[[ Source data, beginning ]]
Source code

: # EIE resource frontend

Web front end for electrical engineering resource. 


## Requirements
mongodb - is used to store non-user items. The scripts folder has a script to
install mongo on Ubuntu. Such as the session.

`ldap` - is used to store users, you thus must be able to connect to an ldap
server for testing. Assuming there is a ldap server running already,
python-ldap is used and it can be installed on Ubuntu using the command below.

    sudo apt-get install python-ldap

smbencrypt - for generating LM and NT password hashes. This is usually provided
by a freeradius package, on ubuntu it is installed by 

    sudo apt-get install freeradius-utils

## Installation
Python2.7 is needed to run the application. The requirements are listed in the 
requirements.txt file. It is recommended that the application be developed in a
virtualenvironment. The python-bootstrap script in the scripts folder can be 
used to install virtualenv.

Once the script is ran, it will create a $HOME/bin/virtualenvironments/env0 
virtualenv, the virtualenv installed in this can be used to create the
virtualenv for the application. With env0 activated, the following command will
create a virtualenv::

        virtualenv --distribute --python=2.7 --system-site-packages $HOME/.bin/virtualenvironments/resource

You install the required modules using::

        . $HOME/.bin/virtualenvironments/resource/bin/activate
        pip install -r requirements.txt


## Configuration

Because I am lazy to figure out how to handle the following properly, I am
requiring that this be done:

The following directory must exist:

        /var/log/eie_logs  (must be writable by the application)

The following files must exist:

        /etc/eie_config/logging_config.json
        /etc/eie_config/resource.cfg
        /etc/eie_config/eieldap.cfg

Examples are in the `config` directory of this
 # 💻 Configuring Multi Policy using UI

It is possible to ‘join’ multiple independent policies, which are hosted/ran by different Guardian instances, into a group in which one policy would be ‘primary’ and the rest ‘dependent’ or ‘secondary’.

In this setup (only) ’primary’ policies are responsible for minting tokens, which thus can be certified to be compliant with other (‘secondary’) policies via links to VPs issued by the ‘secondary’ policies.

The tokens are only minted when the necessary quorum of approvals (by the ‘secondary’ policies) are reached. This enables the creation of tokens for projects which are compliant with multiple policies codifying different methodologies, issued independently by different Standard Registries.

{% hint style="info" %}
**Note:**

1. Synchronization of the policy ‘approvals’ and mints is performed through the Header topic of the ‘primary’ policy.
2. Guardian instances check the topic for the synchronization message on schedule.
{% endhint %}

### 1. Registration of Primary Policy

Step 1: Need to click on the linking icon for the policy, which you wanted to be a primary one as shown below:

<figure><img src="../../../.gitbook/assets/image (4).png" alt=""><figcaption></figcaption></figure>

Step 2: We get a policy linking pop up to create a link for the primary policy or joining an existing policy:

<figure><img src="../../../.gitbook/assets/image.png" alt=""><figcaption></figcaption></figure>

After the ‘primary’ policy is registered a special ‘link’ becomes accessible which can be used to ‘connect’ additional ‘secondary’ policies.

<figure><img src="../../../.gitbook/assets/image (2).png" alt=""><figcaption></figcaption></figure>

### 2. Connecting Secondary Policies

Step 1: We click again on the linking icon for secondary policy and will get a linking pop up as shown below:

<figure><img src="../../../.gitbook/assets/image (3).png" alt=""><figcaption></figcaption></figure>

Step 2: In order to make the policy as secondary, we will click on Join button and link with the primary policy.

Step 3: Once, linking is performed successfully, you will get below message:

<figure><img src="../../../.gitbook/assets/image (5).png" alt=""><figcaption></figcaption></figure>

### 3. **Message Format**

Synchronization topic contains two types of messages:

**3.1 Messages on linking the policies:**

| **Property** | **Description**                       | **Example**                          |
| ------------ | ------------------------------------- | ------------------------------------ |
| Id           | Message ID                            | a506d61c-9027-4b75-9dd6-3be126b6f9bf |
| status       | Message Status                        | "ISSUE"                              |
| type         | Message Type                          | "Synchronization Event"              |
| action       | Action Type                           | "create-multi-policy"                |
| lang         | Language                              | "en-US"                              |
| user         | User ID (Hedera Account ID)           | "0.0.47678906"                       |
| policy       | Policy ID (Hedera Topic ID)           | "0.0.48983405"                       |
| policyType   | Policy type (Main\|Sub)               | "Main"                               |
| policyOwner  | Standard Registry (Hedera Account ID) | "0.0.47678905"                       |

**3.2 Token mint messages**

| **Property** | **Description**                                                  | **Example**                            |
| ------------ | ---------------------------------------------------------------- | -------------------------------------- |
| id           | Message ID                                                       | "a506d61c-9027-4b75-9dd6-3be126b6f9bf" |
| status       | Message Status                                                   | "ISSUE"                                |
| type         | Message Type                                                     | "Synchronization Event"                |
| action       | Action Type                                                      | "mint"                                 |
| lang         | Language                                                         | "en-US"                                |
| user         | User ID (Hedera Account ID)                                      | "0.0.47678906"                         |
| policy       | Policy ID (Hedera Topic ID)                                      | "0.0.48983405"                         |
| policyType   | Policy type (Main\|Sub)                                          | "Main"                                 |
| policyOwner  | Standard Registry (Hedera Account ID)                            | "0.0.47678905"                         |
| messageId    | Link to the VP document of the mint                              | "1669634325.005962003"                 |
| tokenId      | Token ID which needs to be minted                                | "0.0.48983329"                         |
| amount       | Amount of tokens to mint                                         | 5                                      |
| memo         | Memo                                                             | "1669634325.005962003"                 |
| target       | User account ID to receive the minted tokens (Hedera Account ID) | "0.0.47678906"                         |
[[ Source data, end ]]
Repeat only the lines above, from the first line of the entries through the line that contains "# 💻 Configuring Multi Policy using UI", including both ends.

Solved problem
Source code

: # EIE resource frontend

Web front end for electrical engineering resource. 


## Requirements
mongodb - is used to store non-user items. The scripts folder has a script to
install mongo on Ubuntu. Such as the session.

`ldap` - is used to store users, you thus must be able to connect to an ldap
server for testing. Assuming there is a ldap server running already,
python-ldap is used and it can be installed on Ubuntu using the command below.

    sudo apt-get install python-ldap

smbencrypt - for generating LM and NT password hashes. This is usually provided
by a freeradius package, on ubuntu it is installed by 

    sudo apt-get install freeradius-utils

## Installation
Python2.7 is needed to run the application. The requirements are listed in the 
requirements.txt file. It is recommended that the application be developed in a
virtualenvironment. The python-bootstrap script in the scripts folder can be 
used to install virtualenv.

Once the script is ran, it will create a $HOME/bin/virtualenvironments/env0 
virtualenv, the virtualenv installed in this can be used to create the
virtualenv for the application. With env0 activated, the following command will
create a virtualenv::

        virtualenv --distribute --python=2.7 --system-site-packages $HOME/.bin/virtualenvironments/resource

You install the required modules using::

        . $HOME/.bin/virtualenvironments/resource/bin/activate
        pip install -r requirements.txt


## Configuration

Because I am lazy to figure out how to handle the following properly, I am
requiring that this be done:

The following directory must exist:

        /var/log/eie_logs  (must be writable by the application)

The following files must exist:

        /etc/eie_config/logging_config.json
        /etc/eie_config/resource.cfg
        /etc/eie_config/eieldap.cfg

Examples are in the `config` directory of this
 # 💻 Configuring Multi Policy using UI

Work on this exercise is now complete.